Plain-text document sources
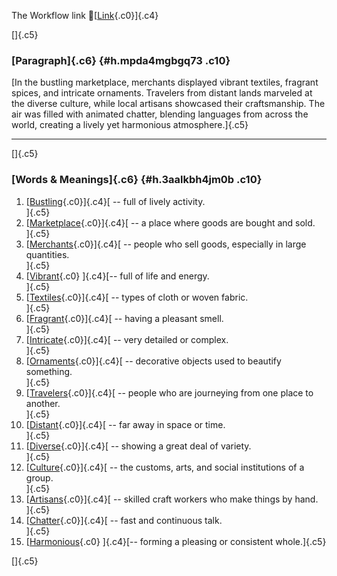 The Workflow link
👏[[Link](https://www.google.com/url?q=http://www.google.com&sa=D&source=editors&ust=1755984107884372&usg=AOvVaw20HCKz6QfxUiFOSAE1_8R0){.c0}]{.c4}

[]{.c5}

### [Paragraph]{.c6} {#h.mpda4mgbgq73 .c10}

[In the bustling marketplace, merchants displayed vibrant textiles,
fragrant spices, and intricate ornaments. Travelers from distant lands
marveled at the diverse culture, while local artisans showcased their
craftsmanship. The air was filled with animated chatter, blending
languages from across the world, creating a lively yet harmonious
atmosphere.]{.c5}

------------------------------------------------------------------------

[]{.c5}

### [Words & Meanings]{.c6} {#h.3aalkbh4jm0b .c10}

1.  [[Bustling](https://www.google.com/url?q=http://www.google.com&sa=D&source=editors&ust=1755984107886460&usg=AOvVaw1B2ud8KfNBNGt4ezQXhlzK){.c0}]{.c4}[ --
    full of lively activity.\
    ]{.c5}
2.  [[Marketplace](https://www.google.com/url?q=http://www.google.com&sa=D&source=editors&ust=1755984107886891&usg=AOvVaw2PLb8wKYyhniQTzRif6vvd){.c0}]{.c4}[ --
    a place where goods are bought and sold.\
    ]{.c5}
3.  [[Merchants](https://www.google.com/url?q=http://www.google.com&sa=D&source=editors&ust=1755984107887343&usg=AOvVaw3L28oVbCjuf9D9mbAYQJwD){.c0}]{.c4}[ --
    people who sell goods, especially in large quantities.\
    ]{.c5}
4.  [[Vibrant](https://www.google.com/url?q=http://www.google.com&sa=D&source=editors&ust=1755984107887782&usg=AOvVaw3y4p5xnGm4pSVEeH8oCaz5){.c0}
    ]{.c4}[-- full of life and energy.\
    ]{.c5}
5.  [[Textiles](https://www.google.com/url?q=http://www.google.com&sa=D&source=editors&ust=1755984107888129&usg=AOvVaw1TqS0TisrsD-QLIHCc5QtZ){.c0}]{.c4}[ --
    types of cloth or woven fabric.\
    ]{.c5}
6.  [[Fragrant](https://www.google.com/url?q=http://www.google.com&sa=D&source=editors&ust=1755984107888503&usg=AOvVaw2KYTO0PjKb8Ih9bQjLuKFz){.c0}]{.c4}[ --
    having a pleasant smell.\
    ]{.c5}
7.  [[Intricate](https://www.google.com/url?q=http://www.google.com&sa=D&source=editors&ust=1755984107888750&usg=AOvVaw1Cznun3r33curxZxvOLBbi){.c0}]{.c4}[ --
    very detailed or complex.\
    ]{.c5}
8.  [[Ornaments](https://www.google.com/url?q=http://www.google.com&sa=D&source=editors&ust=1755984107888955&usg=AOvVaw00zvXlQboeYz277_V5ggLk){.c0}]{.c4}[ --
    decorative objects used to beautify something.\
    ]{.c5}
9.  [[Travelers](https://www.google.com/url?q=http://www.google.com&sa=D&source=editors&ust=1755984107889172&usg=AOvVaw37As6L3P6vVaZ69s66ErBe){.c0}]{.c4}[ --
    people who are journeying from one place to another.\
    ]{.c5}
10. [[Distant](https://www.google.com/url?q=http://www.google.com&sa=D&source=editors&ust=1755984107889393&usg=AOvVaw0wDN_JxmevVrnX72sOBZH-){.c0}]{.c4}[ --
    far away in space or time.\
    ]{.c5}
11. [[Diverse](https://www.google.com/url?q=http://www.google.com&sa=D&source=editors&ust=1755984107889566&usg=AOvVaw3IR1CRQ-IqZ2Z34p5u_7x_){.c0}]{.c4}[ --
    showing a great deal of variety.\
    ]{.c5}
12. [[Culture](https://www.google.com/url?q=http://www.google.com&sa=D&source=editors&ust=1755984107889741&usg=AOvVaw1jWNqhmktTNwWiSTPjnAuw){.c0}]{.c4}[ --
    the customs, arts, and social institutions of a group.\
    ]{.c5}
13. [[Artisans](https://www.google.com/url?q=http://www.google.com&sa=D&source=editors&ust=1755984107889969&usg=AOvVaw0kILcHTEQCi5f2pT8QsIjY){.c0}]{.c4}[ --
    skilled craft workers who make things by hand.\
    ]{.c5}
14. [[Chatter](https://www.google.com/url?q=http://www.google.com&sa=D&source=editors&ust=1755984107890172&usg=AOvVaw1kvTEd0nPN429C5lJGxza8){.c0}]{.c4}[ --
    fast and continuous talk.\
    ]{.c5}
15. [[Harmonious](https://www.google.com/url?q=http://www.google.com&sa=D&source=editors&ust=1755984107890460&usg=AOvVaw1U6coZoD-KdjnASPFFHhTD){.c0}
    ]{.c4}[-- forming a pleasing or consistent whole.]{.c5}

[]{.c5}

ABOUT THIS EXERCISE
With the pictures left aside, set down each entry above exactly as it stands.

RESULT OF THE TASK
 The Workflow link
👏[[Link](https://www.google.com/url?q=http://www.google.com&sa=D&source=editors&ust=1755984107884372&usg=AOvVaw20HCKz6QfxUiFOSAE1_8R0){.c0}]{.c4}

[]{.c5}

### [Paragraph]{.c6} {#h.mpda4mgbgq73 .c10}

[In the bustling marketplace, merchants displayed vibrant textiles,
fragrant spices, and intricate ornaments. Travelers from distant lands
marveled at the diverse culture, while local artisans showcased their
craftsmanship. The air was filled with animated chatter, blending
languages from across the world, creating a lively yet harmonious
atmosphere.]{.c5}

------------------------------------------------------------------------

[]{.c5}

### [Words & Meanings]{.c6} {#h.3aalkbh4jm0b .c10}

1.  [[Bustling](https://www.google.com/url?q=http://www.google.com&sa=D&source=editors&ust=1755984107886460&usg=AOvVaw1B2ud8KfNBNGt4ezQXhlzK){.c0}]{.c4}[ --
    full of lively activity.\
    ]{.c5}
2.  [[Marketplace](https://www.google.com/url?q=http://www.google.com&sa=D&source=editors&ust=1755984107886891&usg=AOvVaw2PLb8wKYyhniQTzRif6vvd){.c0}]{.c4}[ --
    a place where goods are bought and sold.\
    ]{.c5}
3.  [[Merchants](https://www.google.com/url?q=http://www.google.com&sa=D&source=editors&ust=1755984107887343&usg=AOvVaw3L28oVbCjuf9D9mbAYQJwD){.c0}]{.c4}[ --
    people who sell goods, especially in large quantities.\
    ]{.c5}
4.  [[Vibrant](https://www.google.com/url?q=http://www.google.com&sa=D&source=editors&ust=1755984107887782&usg=AOvVaw3y4p5xnGm4pSVEeH8oCaz5){.c0}
    ]{.c4}[-- full of life and energy.\
    ]{.c5}
5.  [[Textiles](https://www.google.com/url?q=http://www.google.com&sa=D&source=editors&ust=1755984107888129&usg=AOvVaw1TqS0TisrsD-QLIHCc5QtZ){.c0}]{.c4}[ --
    types of cloth or woven fabric.\
    ]{.c5}
6.  [[Fragrant](https://www.google.com/url?q=http://www.google.com&sa=D&source=editors&ust=1755984107888503&usg=AOvVaw2KYTO0PjKb8Ih9bQjLuKFz){.c0}]{.c4}[ --
    having a pleasant smell.\
    ]{.c5}
7.  [[Intricate](https://www.google.com/url?q=http://www.google.com&sa=D&source=editors&ust=1755984107888750&usg=AOvVaw1Cznun3r33curxZxvOLBbi){.c0}]{.c4}[ --
    very detailed or complex.\
    ]{.c5}
8.  [[Ornaments](https://www.google.com/url?q=http://www.google.com&sa=D&source=editors&ust=1755984107888955&usg=AOvVaw00zvXlQboeYz277_V5ggLk){.c0}]{.c4}[ --
    decorative objects used to beautify something.\
    ]{.c5}
9.  [[Travelers](https://www.google.com/url?q=http://www.google.com&sa=D&source=editors&ust=1755984107889172&usg=AOvVaw37As6L3P6vVaZ69s66ErBe){.c0}]{.c4}[ --
    people who are journeying from one place to another.\
    ]{.c5}
10. [[Distant](https://www.google.com/url?q=http://www.google.com&sa=D&source=editors&ust=1755984107889393&usg=AOvVaw0wDN_JxmevVrnX72sOBZH-){.c0}]{.c4}[ --
    far away in space or time.\
    ]{.c5}
11. [[Diverse](https://www.google.com/url?q=http://www.google.com&sa=D&source=editors&ust=1755984107889566&usg=AOvVaw3IR1CRQ-IqZ2Z34p5u_7x_){.c0}]{.c4}[ --
    showing a great deal of variety.\
    ]{.c5}
12. [[Culture](https://www.google.com/url?q=http://www.google.com&sa=D&source=editors&ust=1755984107889741&usg=AOvVaw1jWNqhmktTNwWiSTPjnAuw){.c0}]{.c4}[ --
    the customs, arts, and social institutions of a group.\
    ]{.c5}
13. [[Artisans](https://www.google.com/url?q=http://www.google.com&sa=D&source=editors&ust=1755984107889969&usg=AOvVaw0kILcHTEQCi5f2pT8QsIjY){.c0}]{.c4}[ --
    skilled craft workers who make things by hand.\
    ]{.c5}
14. [[Chatter](https://www.google.com/url?q=http://www.google.com&sa=D&source=editors&ust=1755984107890172&usg=AOvVaw1kvTEd0nPN429C5lJGxza8){.c0}]{.c4}[ --
    fast and continuous talk.\
    ]{.c5}
15. [[Harmonious](https://www.google.com/url?q=http://www.google.com&sa=D&source=editors&ust=1755984107890460&usg=AOvVaw1U6coZoD-KdjnASPFFHhTD){.c0}
    ]{.c4}[-- forming a pleasing or consistent whole.]{.c5}

[]{.c5}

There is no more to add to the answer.